** Supplied records follows **

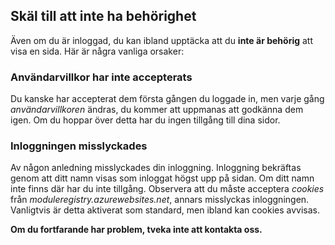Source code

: ﻿## Skäl till att inte ha behörighet
Även om du är inloggad,
du kan ibland upptäcka att du **inte är behörig** att visa en sida.
Här är några vanliga orsaker:

### Användarvillkor har inte accepterats
Du kanske har accepterat dem första gången du loggade in,
men varje gång *användarvillkoren* ändras,
du kommer att uppmanas att godkänna dem igen.
Om du hoppar över detta har du ingen tillgång till dina sidor.

### Inloggningen misslyckades
Av någon anledning misslyckades din inloggning.
Inloggning bekräftas genom att ditt namn visas som inloggat högst upp på sidan.
Om ditt namn inte finns där har du inte tillgång.
Observera att du måste acceptera *cookies* från *moduleregistry.azurewebsites.net*, annars misslyckas inloggningen.
Vanligtvis är detta aktiverat som standard, men ibland kan cookies avvisas.

**Om du fortfarande har problem, tveka inte att kontakta oss.**

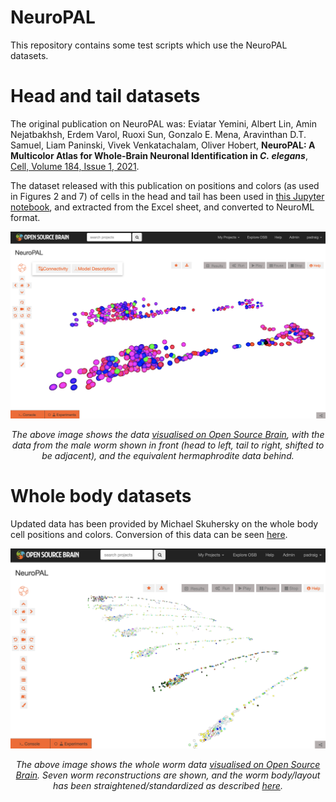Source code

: # NeuroPAL

This repository contains some test scripts which use the NeuroPAL datasets.

# Head and tail datasets

The original publication on NeuroPAL was: Eviatar Yemini, Albert Lin, Amin Nejatbakhsh, Erdem Varol, Ruoxi Sun, Gonzalo E. Mena, Aravinthan D.T. Samuel, Liam Paninski, Vivek Venkatachalam, Oliver Hobert, <b>NeuroPAL: A Multicolor Atlas for Whole-Brain Neuronal Identification in <i>C. elegans</i></b>,
[Cell, Volume 184, Issue 1, 2021](https://doi.org/10.1016/j.cell.2020.12.012).

The dataset released with this publication on positions and colors (as used in Figures 2 and 7) of cells in the head and tail has been used in [this Jupyter notebook](TestLoadingData.ipynb), and extracted from the Excel sheet, and converted to NeuroML format.

![Screenshot_HM.png](NeuroML2/Screenshot_HM.png)

<p align="center"><i>The above image shows the data <a href="https://www.opensourcebrain.org/projects/neuropal/repository/revisions/main/show/NeuroML2?explorer=https%253A%252F%252Fraw.githubusercontent.com%252Fopenworm%252FNeuroPAL%252Fmain%252FNeuroML2%252FNeuroPAL_Herm_Male.net.nml">visualised on Open Source Brain</a>, with the data from the male worm shown in front (head to left, tail to right, shifted to be adjacent), and the equivalent hermaphrodite data behind.</i></p>

# Whole body datasets

Updated data has been provided by Michael Skuhersky on the whole body cell positions and colors. Conversion of this data can be seen [here](TestWholeWorm.ipynb).

![Screenshot_Whole.png](NeuroML2/Screenshot_Whole.png)

<p align="center"><i>The above image shows the whole worm data <a href="https://www.opensourcebrain.org/projects/neuropal/repository/revisions/main/show/NeuroML2?explorer=https%253A%252F%252Fraw.githubusercontent.com%252Fopenworm%252FNeuroPAL%252Fmain%252FNeuroML2%252FNeuroPAL_All_straightened.net.nml">visualised on Open Source Brain</a>. Seven worm reconstructions are shown, and the worm body/layout has been straightened/standardized as described <a href="https://www.biorxiv.org/content/10.1101/2021.06.09.447813v1.full">here</a>.</i></p>
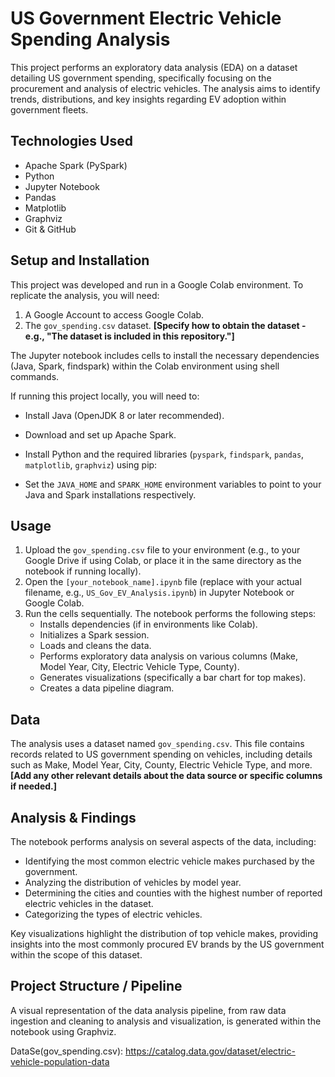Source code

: # US Government Electric Vehicle Spending Analysis

This project performs an exploratory data analysis (EDA) on a dataset detailing US government spending, specifically focusing on the procurement and analysis of electric vehicles. The analysis aims to identify trends, distributions, and key insights regarding EV adoption within government fleets.

## Technologies Used

*   Apache Spark (PySpark)
*   Python
*   Jupyter Notebook
*   Pandas
*   Matplotlib
*   Graphviz
*   Git & GitHub

## Setup and Installation

This project was developed and run in a Google Colab environment. To replicate the analysis, you will need:

1.  A Google Account to access Google Colab.
2.  The `gov_spending.csv` dataset. **[Specify how to obtain the dataset - e.g., "The dataset is included in this repository."]**

The Jupyter notebook includes cells to install the necessary dependencies (Java, Spark, findspark) within the Colab environment using shell commands.

If running this project locally, you will need to:

*   Install Java (OpenJDK 8 or later recommended).
*   Download and set up Apache Spark.
*   Install Python and the required libraries (`pyspark`, `findspark`, `pandas`, `matplotlib`, `graphviz`) using pip:

*   Set the `JAVA_HOME` and `SPARK_HOME` environment variables to point to your Java and Spark installations respectively.

## Usage

1.  Upload the `gov_spending.csv` file to your environment (e.g., to your Google Drive if using Colab, or place it in the same directory as the notebook if running locally).
2.  Open the `[your_notebook_name].ipynb` file (replace with your actual filename, e.g., `US_Gov_EV_Analysis.ipynb`) in Jupyter Notebook or Google Colab.
3.  Run the cells sequentially. The notebook performs the following steps:
    *   Installs dependencies (if in environments like Colab).
    *   Initializes a Spark session.
    *   Loads and cleans the data.
    *   Performs exploratory data analysis on various columns (Make, Model Year, City, Electric Vehicle Type, County).
    *   Generates visualizations (specifically a bar chart for top makes).
    *   Creates a data pipeline diagram.

## Data

The analysis uses a dataset named `gov_spending.csv`. This file contains records related to US government spending on vehicles, including details such as Make, Model Year, City, County, Electric Vehicle Type, and more. **[Add any other relevant details about the data source or specific columns if needed.]**

## Analysis & Findings

The notebook performs analysis on several aspects of the data, including:

*   Identifying the most common electric vehicle makes purchased by the government.
*   Analyzing the distribution of vehicles by model year.
*   Determining the cities and counties with the highest number of reported electric vehicles in the dataset.
*   Categorizing the types of electric vehicles.

Key visualizations highlight the distribution of top vehicle makes, providing insights into the most commonly procured EV brands by the US government within the scope of this dataset.

## Project Structure / Pipeline

A visual representation of the data analysis pipeline, from raw data ingestion and cleaning to analysis and visualization, is generated within the notebook using Graphviz.


DataSe(gov_spending.csv): https://catalog.data.gov/dataset/electric-vehicle-population-data
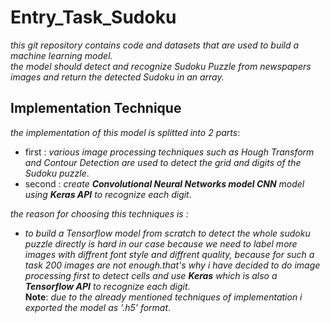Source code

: # Entry_Task_Sudoku
_this git repository contains code and datasets that are used to build a machine learning model.<br>
the model should detect and recognize Sudoku Puzzle from newspapers images and return the detected Sudoku in an array._
## Implementation Technique 

 _the implementation of this model is splitted into 2 parts_:
  - first : _various image processing techniques such as Hough Transform and Contour Detection are used to detect the grid and digits
  of the Sudoku puzzle_. 
  - second  :  _create **Convolutional Neural Networks model CNN** model using **Keras API** to recognize each digit_.

_the reason for choosing this techniques is :_
 - _to build a Tensorflow model from scratch to detect the whole sudoku puzzle directly is hard in our case because we need to label more images with diffrent font style and diffrent quality, because for such a task 200 images are not enough.that's why i have decided to do image processing first to detect cells and use **Keras** which is also a **Tensorflow API** to recognize each digit_.
<br>**Note**: _due to the already mentioned techniques of implementation i exported the model as '.h5' format_.
 
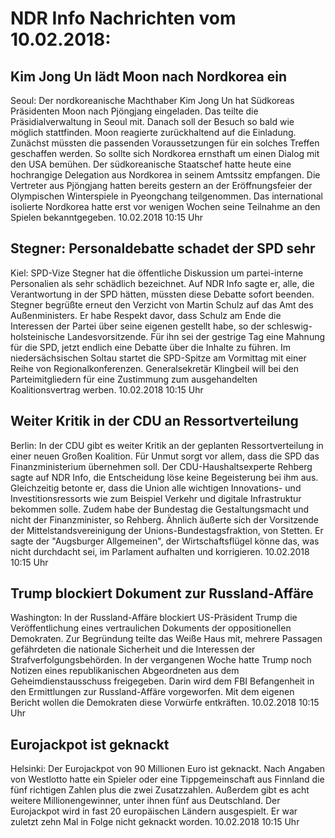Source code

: # NDR Info Nachrichten vom 10.02.2018:


## Kim Jong Un lädt Moon nach Nordkorea ein
Seoul: Der nordkoreanische Machthaber Kim Jong Un hat Südkoreas Präsidenten Moon nach Pjöngjang eingeladen. Das teilte die Präsidialverwaltung in Seoul mit. Danach soll der Besuch so bald wie möglich stattfinden. Moon reagierte zurückhaltend auf die Einladung. Zunächst müssten die passenden Voraussetzungen für ein solches Treffen geschaffen werden. So sollte sich Nordkorea ernsthaft um einen Dialog mit den USA bemühen. Der südkoreanische Staatschef hatte heute eine hochrangige Delegation aus Nordkorea in seinem Amtssitz empfangen. Die Vertreter aus Pjöngjang hatten bereits gestern an der Eröffnungsfeier der Olympischen Winterspiele in Pyeongchang teilgenommen. Das international isolierte Nordkorea hatte erst vor wenigen Wochen seine Teilnahme an den Spielen bekanntgegeben. 10.02.2018 10:15 Uhr 

## Stegner: Personaldebatte schadet der SPD sehr
Kiel:		SPD-Vize Stegner hat die öffentliche Diskussion um partei-interne Personalien als sehr schädlich bezeichnet. Auf NDR Info sagte er, alle, die Verantwortung in der SPD hätten, müssten diese Debatte sofort beenden. Stegner begrüßte erneut den Verzicht von Martin Schulz auf das Amt des Außenministers. Er habe Respekt davor, dass Schulz am Ende die Interessen der Partei über seine eigenen gestellt habe, so der schleswig-holsteinische Landesvorsitzende. Für ihn sei der gestrige Tag eine Mahnung für die SPD, jetzt endlich eine Debatte über die Inhalte zu führen. Im niedersächsischen Soltau startet die SPD-Spitze am Vormittag mit einer Reihe von Regionalkonferenzen. Generalsekretär Klingbeil will bei den Parteimitgliedern für eine Zustimmung zum ausgehandelten Koalitionsvertrag werben. 10.02.2018 10:15 Uhr 

## Weiter Kritik in der CDU an Ressortverteilung
Berlin: In der CDU gibt es weiter Kritik an der geplanten Ressortverteilung in einer neuen Großen Koalition. Für Unmut sorgt vor allem, dass die SPD das Finanzministerium übernehmen soll. Der CDU-Haushaltsexperte Rehberg sagte auf NDR Info, die Entscheidung löse keine Begeisterung bei ihm aus. Gleichzeitig betonte er, dass die Union alle wichtigen Innovations- und Investitionsressorts wie zum Beispiel Verkehr und digitale Infrastruktur bekommen solle. Zudem habe der Bundestag die Gestaltungsmacht und nicht der Finanzminister, so Rehberg. Ähnlich äußerte sich der Vorsitzende der Mittelstandsvereinigung der Unions-Bundestagsfraktion, von Stetten. Er sagte der "Augsburger Allgemeinen", der Wirtschaftsflügel könne das, was nicht durchdacht sei, im Parlament aufhalten und korrigieren. 10.02.2018 10:15 Uhr 

## Trump blockiert Dokument zur Russland-Affäre
Washington: In der Russland-Affäre blockiert US-Präsident Trump die Veröffentlichung eines vertraulichen Dokuments der oppositionellen Demokraten. Zur Begründung teilte das Weiße Haus mit, mehrere Passagen gefährdeten die nationale Sicherheit und die Interessen der Strafverfolgungsbehörden. In der vergangenen Woche hatte Trump noch Notizen eines republikanischen Abgeordneten aus dem Geheimdienstausschuss freigegeben. Darin wird dem FBI Befangenheit in den Ermittlungen zur Russland-Affäre vorgeworfen. Mit dem eigenen Bericht wollen die Demokraten diese Vorwürfe entkräften. 10.02.2018 10:15 Uhr 

## Eurojackpot ist geknackt
Helsinki: Der Eurojackpot von 90 Millionen Euro ist geknackt. Nach Angaben von Westlotto hatte ein Spieler oder eine Tippgemeinschaft aus Finnland die fünf richtigen Zahlen plus die zwei Zusatzzahlen. Außerdem gibt es acht weitere Millionengewinner, unter ihnen fünf aus Deutschland. Der Eurojackpot wird in fast 20 europäischen Ländern ausgespielt. Er war zuletzt zehn Mal in Folge nicht geknackt worden. 10.02.2018 10:15 Uhr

** End of Supplied records **

# [Directions]
Look above for the line that contains "Run the cells". Starting there, transcribe every line exactly until you have copied the line that contains "cleans the data.".

# [Response to this exercise]
3.  Run the cells sequentially. The notebook performs the following steps:
    *   Installs dependencies (if in environments like Colab).
    *   Initializes a Spark session.
    *   Loads and cleans the data.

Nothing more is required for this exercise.